Constitutional Claims
Turning
directly to the constitutional claims which Meissner sought to raise by
his motion for leave to intervene in the summary enforcement
proceedings, and viewing the record in the light most favorable to
Meissner, it appears that the following are the claims he sought to
raise: (1) due process claim under the Fifth Amendment; (2) search and
seizure claim under the Fourth Amendment; and (3) self-incrimination
claim under the Fifth Amendment. 11
(1)
Due Process Claim. In order to focus on the precise due process
claim raised, it is important to bear in mind what is not
involved. The issue here is not whether the taxpayer has a right to a
hearing after his property has been seized. Rather, the issue is
whether he is entitled to litigate his claims before the
government has obtained possession of the contents of his safe deposit
box. Meissner has not commenced an action of his own. Instead, he has
sought by intervening to oppose every step of the government's
pre-seizure enforcement proceedings.
In
Commissioner v. Shapiro--a post-seizure injunction
action--the Court stated that due process required "some kind of
predeprivation or prompt post-deprivation hearing." -- U. S.
at --, 44 U. S. L. W. at 4318 (emphasis added). The Court again noted:
"We
have often noted that, in resolving a claimed violation of procedural
due process, a careful weighing of the respective interests is required,
Goss v. Lopez, 419 U. S. 565, 579 (1975); and we have noted that
the Government's interest in collecting the revenues is an important
one, Fuentes v. Shevin, 407 U. S. 67, 92 (1972). This interest
is clearly sufficient to justify seizure of a taxpayer's assets without
a pre-seizure hearing, Fuentes v. Shevin, supra, and to remove any
need to subject the Commissioner to the burden of an inquiry into the
basis for his assessment absent factual allegations of irreparable
injury by the taxpayer. Phillips v.

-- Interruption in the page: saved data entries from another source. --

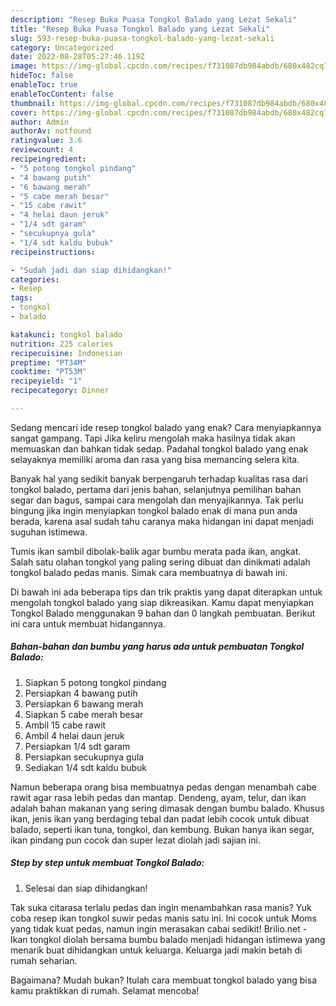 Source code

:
 ```yaml
---
description: "Resep Buka Puasa Tongkol Balado yang Lezat Sekali"
title: "Resep Buka Puasa Tongkol Balado yang Lezat Sekali"
slug: 593-resep-buka-puasa-tongkol-balado-yang-lezat-sekali
category: Uncategorized
date: 2022-08-28T05:27:46.119Z
image: https://img-global.cpcdn.com/recipes/f731087db984abdb/680x482cq70/tongkol-balado-foto-resep-utama.jpg
hideToc: false
enableToc: true
enableTocContent: false
thumbnail: https://img-global.cpcdn.com/recipes/f731087db984abdb/680x482cq70/tongkol-balado-foto-resep-utama.jpg
cover: https://img-global.cpcdn.com/recipes/f731087db984abdb/680x482cq70/tongkol-balado-foto-resep-utama.jpg
author: Admin
authorAv: notfound
ratingvalue: 3.6
reviewcount: 4
recipeingredient:
- "5 potong tongkol pindang"
- "4 bawang putih"
- "6 bawang merah"
- "5 cabe merah besar"
- "15 cabe rawit"
- "4 helai daun jeruk"
- "1/4 sdt garam"
- "secukupnya gula"
- "1/4 sdt kaldu bubuk"
recipeinstructions:

- "Sudah jadi dan siap dihidangkan!"
categories:
- Resep
tags:
- tongkol
- balado

katakunci: tongkol balado 
nutrition: 225 calories
recipecuisine: Indonesian
preptime: "PT34M"
cooktime: "PT53M"
recipeyield: "1"
recipecategory: Dinner

---
```



Sedang mencari ide resep tongkol balado yang enak? Cara menyiapkannya sangat gampang. Tapi Jika keliru mengolah maka hasilnya tidak akan memuaskan dan bahkan tidak sedap. Padahal tongkol balado yang enak selayaknya memiliki aroma dan rasa yang bisa memancing selera kita.


Banyak hal yang sedikit banyak berpengaruh terhadap kualitas rasa dari tongkol balado, pertama dari jenis bahan, selanjutnya pemilihan bahan segar dan bagus, sampai cara mengolah dan menyajikannya. Tak perlu bingung jika ingin menyiapkan tongkol balado enak di mana pun anda berada, karena asal sudah tahu caranya maka hidangan ini dapat menjadi suguhan istimewa.

Tumis ikan sambil dibolak-balik agar bumbu merata pada ikan, angkat. Salah satu olahan tongkol yang paling sering dibuat dan dinikmati adalah tongkol balado pedas manis. Simak cara membuatnya di bawah ini.


Di bawah ini ada beberapa tips dan trik praktis yang dapat diterapkan untuk mengolah tongkol balado yang siap dikreasikan. Kamu dapat menyiapkan Tongkol Balado menggunakan 9 bahan dan 0 langkah pembuatan. Berikut ini cara untuk membuat hidangannya.

<!--inarticleads1-->

##### Bahan-bahan dan bumbu yang harus ada untuk pembuatan Tongkol Balado:

1. Siapkan 5 potong tongkol pindang
1. Persiapkan 4 bawang putih
1. Persiapkan 6 bawang merah
1. Siapkan 5 cabe merah besar
1. Ambil 15 cabe rawit
1. Ambil 4 helai daun jeruk
1. Persiapkan 1/4 sdt garam
1. Persiapkan secukupnya gula
1. Sediakan 1/4 sdt kaldu bubuk


Namun beberapa orang bisa membuatnya pedas dengan menambah cabe rawit agar rasa lebih pedas dan mantap. Dendeng, ayam, telur, dan ikan adalah bahan makanan yang sering dimasak dengan bumbu balado. Khusus ikan, jenis ikan yang berdaging tebal dan padat lebih cocok untuk dibuat balado, seperti ikan tuna, tongkol, dan kembung. Bukan hanya ikan segar, ikan pindang pun cocok dan super lezat diolah jadi sajian ini. 

<!--inarticleads2-->

##### Step by step untuk membuat Tongkol Balado:


1. Selesai dan siap dihidangkan!

Tak suka citarasa terlalu pedas dan ingin menambahkan rasa manis? Yuk coba resep ikan tongkol suwir pedas manis satu ini. Ini cocok untuk Moms yang tidak kuat pedas, namun ingin merasakan cabai sedikit! Brilio.net - Ikan tongkol diolah bersama bumbu balado menjadi hidangan istimewa yang menarik buat dihidangkan untuk keluarga. Keluarga jadi makin betah di rumah seharian. 

Bagaimana? Mudah bukan? Itulah cara membuat tongkol balado yang bisa kamu praktikkan di rumah. Selamat mencoba!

Commissioner [2 USTC ¶743],
283
U. S.
589, 595, 596-97 (1931) . . ." --
U. S.
at -- n. 12, 44
U. S.
L. W. at 4318 n. 12 (emphasis added).
Under
Shapiro the taxpayer is entitled to an initial hearing on his
claims before a subsequent determination in the Tax Court or in a suit
for a refund, "at least where irreparable injury may result from a
deprivation of property pending final adjudication of the rights of the
parties. . . ." --
U. S.
at -- and n. 12, 44
U. S.
L. W. at 4318 and n. 12. 12
Meissner's remedy for alleged deprivation of his property rights is in a
post-seizure hearing of the sort described in Shapiro.